Именно эти дети-взрослые, заглянувшие в глаза смерти и сами невольные соучастники в величайшем преступлении, носят в себе душевную рану. Для них высказать себя — большая мука, но и большое освобождение. Чем глубже таят они в себе пережитое и выстраданное, тем сильнее оно отзывается на их внутреннем душевном мире. Читая их нервные строки, написанные, как исповеди, я думал: они обрадовались возможности сбросить с себя кошмары, хоть перед кем-нибудь высказать то, что наболело у них. В их словах и жалоба и обвинение. Они знают, как искалечило их время, и горько вспоминают свое золотое детство. «Что был я — и что стал? Был когда-то юноша-ребенок, жизнерадостный, с веселыми мыслями, с радужными надеждами, с мягким любящим сердцем, а теперь стал нравственный калека, почти малограмотный, озлобленный и ожесточенный на всех и вся и запуганный, как лесной волк», — пишет юноша калека, как он сам себя называет (VII кл.). «Я часто не узнаю ни папы, ни мамы, да и себя также: из веселой девочки я превратилась Бог знает в кого», — жалуется девушка (VII кл.), а другая, ее подруга, замечает: «Но ничем и никогда не загладить тех ужасных лет, проведенных во время большевизма. Они много сделали, исковеркали душу, рано заставили состариться» (VII кл.). Вот за этих, повторяю, детей-взрослых страшно!
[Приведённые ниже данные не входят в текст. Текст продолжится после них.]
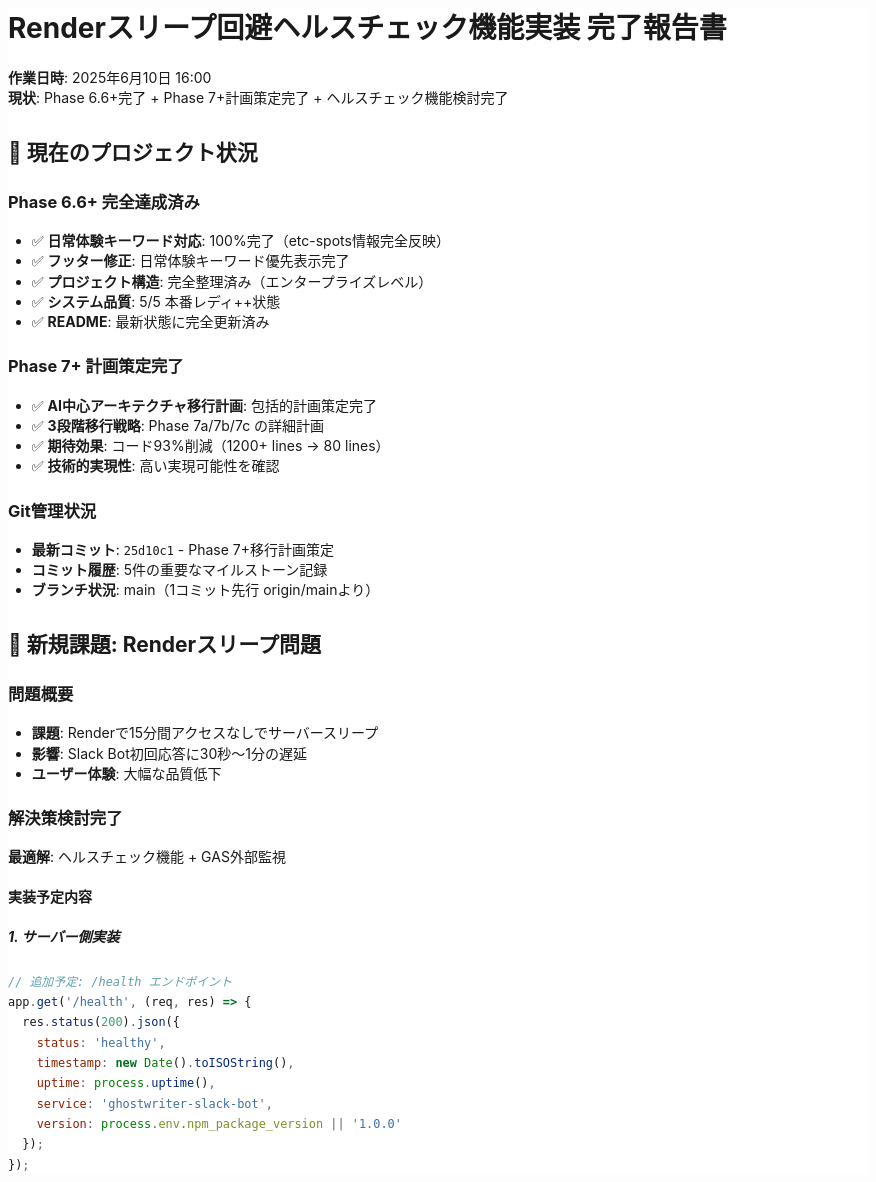 # Renderスリープ回避ヘルスチェック機能実装 完了報告書

**作業日時**: 2025年6月10日 16:00  
**現状**: Phase 6.6+完了 + Phase 7+計画策定完了 + ヘルスチェック機能検討完了

## 🎯 **現在のプロジェクト状況**

### **Phase 6.6+ 完全達成済み**
- ✅ **日常体験キーワード対応**: 100%完了（etc-spots情報完全反映）
- ✅ **フッター修正**: 日常体験キーワード優先表示完了
- ✅ **プロジェクト構造**: 完全整理済み（エンタープライズレベル）
- ✅ **システム品質**: 5/5 本番レディ++状態
- ✅ **README**: 最新状態に完全更新済み

### **Phase 7+ 計画策定完了**
- ✅ **AI中心アーキテクチャ移行計画**: 包括的計画策定完了
- ✅ **3段階移行戦略**: Phase 7a/7b/7c の詳細計画
- ✅ **期待効果**: コード93%削減（1200+ lines → 80 lines）
- ✅ **技術的実現性**: 高い実現可能性を確認

### **Git管理状況**
- **最新コミット**: `25d10c1` - Phase 7+移行計画策定
- **コミット履歴**: 5件の重要なマイルストーン記録
- **ブランチ状況**: main（1コミット先行 origin/mainより）

## 🚨 **新規課題: Renderスリープ問題**

### **問題概要**
- **課題**: Renderで15分間アクセスなしでサーバースリープ
- **影響**: Slack Bot初回応答に30秒～1分の遅延
- **ユーザー体験**: 大幅な品質低下

### **解決策検討完了**
**最適解**: ヘルスチェック機能 + GAS外部監視

#### **実装予定内容**

##### **1. サーバー側実装**
```javascript
// 追加予定: /health エンドポイント
app.get('/health', (req, res) => {
  res.status(200).json({
    status: 'healthy',
    timestamp: new Date().toISOString(),
    uptime: process.uptime(),
    service: 'ghostwriter-slack-bot',
    version: process.env.npm_package_version || '1.0.0'
  });
});
```
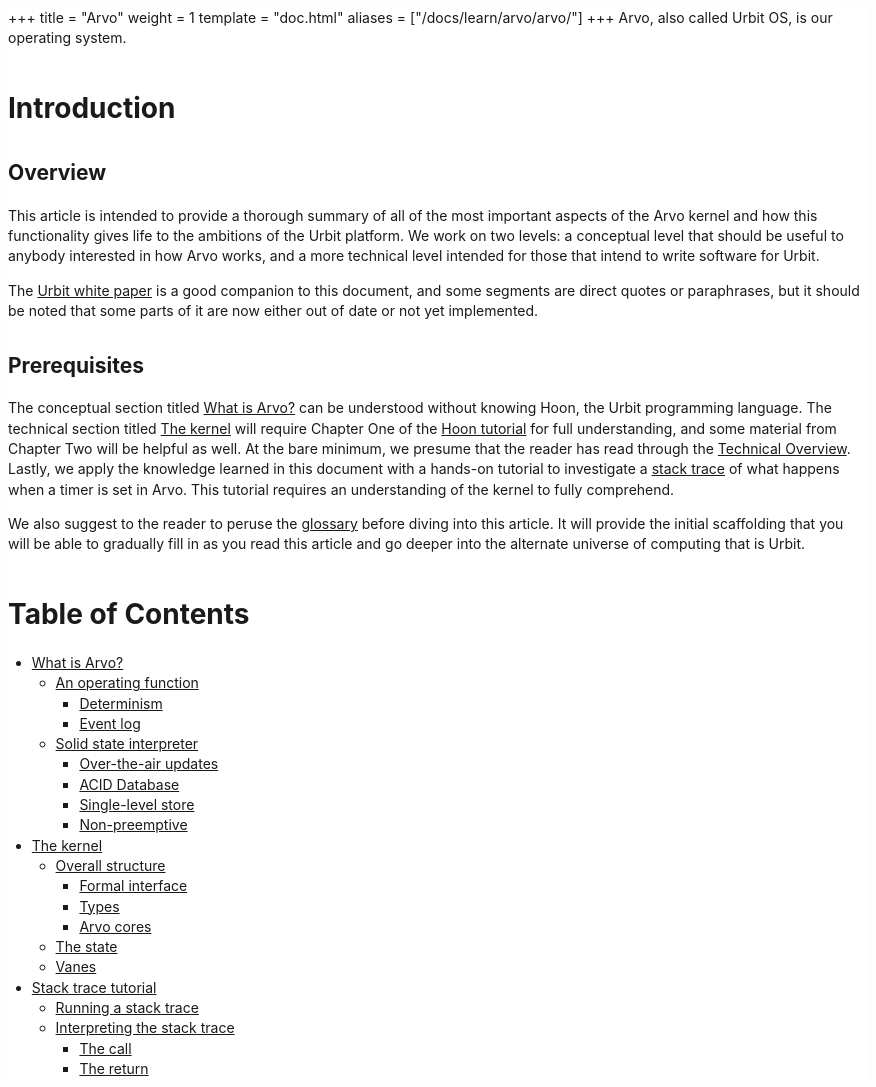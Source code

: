 +++
title = "Arvo"
weight = 1
template = "doc.html"
aliases = ["/docs/learn/arvo/arvo/"]
+++
Arvo, also called Urbit OS, is our operating system.

# Introduction

## Overview

This article is intended to provide a thorough summary of all of the most
important aspects of the Arvo kernel and how this functionality gives life to
the ambitions of the Urbit platform. We work on two levels: a conceptual level
that should be useful to anybody interested in how Arvo works, and a more
technical level intended for those that intend to write software for Urbit.

The [Urbit white paper](https://media.urbit.org/whitepaper.pdf) is a good
companion to this document, and some segments are direct quotes or paraphrases, but it should be noted that some parts of it are now either out of date or not yet implemented.

## Prerequisites

The conceptual section titled [What is Arvo?](#what-is-arvo-) can be understood
without knowing Hoon, the Urbit programming language. The technical section
titled [The kernel](#the-kernel) will require Chapter One of the [Hoon
tutorial](@/docs/tutorials/hoon/_index.md) for full understanding, and some
material from Chapter Two will be helpful as well. At the bare minimum, we
presume that the reader has read through the [Technical
Overview](@/docs/tutorials/concepts/technical-overview.md). Lastly, we apply the
knowledge learned in this document with a hands-on tutorial to investigate a [stack
trace](#stack-trace-tutorial) of what happens when a timer is set in Arvo. This
tutorial requires an understanding of the kernel to fully comprehend.

We also suggest to the reader to peruse the [glossary](@/docs/glossary/_index.md) before diving into this article. It will provide the initial scaffolding that you will be able to gradually fill in as you read this article and go deeper into the alternate universe of computing that is Urbit.


# Table of Contents

- [What is Arvo?](#what-is-arvo)
  * [An operating function](#an-operating-function)
    + [Determinism](#determinism)
    + [Event log](#event-log)
  * [Solid state interpreter](#solid-state-interpreter)
    + [Over-the-air updates](#over-the-air-updates)
    + [ACID Database](#acid-database)
    + [Single-level store](#single-level-store)
    + [Non-preemptive](#non-preemptive)
- [The kernel](#the-kernel)
  * [Overall structure](#overall-structure)
    + [Formal interface](#formal-interface)
    + [Types](#types)
    + [Arvo cores](#arvo-cores)
  * [The state](#the-state)
  * [Vanes](#vanes)
- [Stack trace tutorial](#stack-trace-tutorial)
  * [Running a stack trace](#running-a-stack-trace)
  * [Interpreting the stack trace](#interpreting-the-stack-trace)
    + [The call](#the-call)
    + [The return](#the-return)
Мне пришлось для тех педагогических выводов, ради которых я взялся за эту статью, пересмотреть материал и по-своему перераспределить его. Я рисковал при этом кое в чем, а особенно в примерах, совпасть с работами других авторов сборника. Но я думаю, читатель на меня за это не посетует. При ином подходе по-иному невольно освещается один и тот же материал. Иной подход дает возможность привлечь и новое, что оставалось бы вне поля зрения других. Мне важно было проследить, как ребенок оберегает свой детский мир от вторжения в него действительности и в какой постепенности это разрушение детского мира идет.
Мне важно показать, с каким упорством ведет ребенок эту борьбу и как ему удается уберечь себя даже в самой ужасающей обстановке. Мне важно было для выводов доказать, что обстановка сама по себе не имеет решающего значения в формировании души ребенка и что ребенок защищен своей детскостью от разлагающего влияния окружающей его среды. Мне надо было показать, что для душевного развития ребенка самое опасное лежит в тех резких вторжениях в его детский мир, при которых он насильственно вырывается из него и становится беззащитным перед лицом жестокой жизни.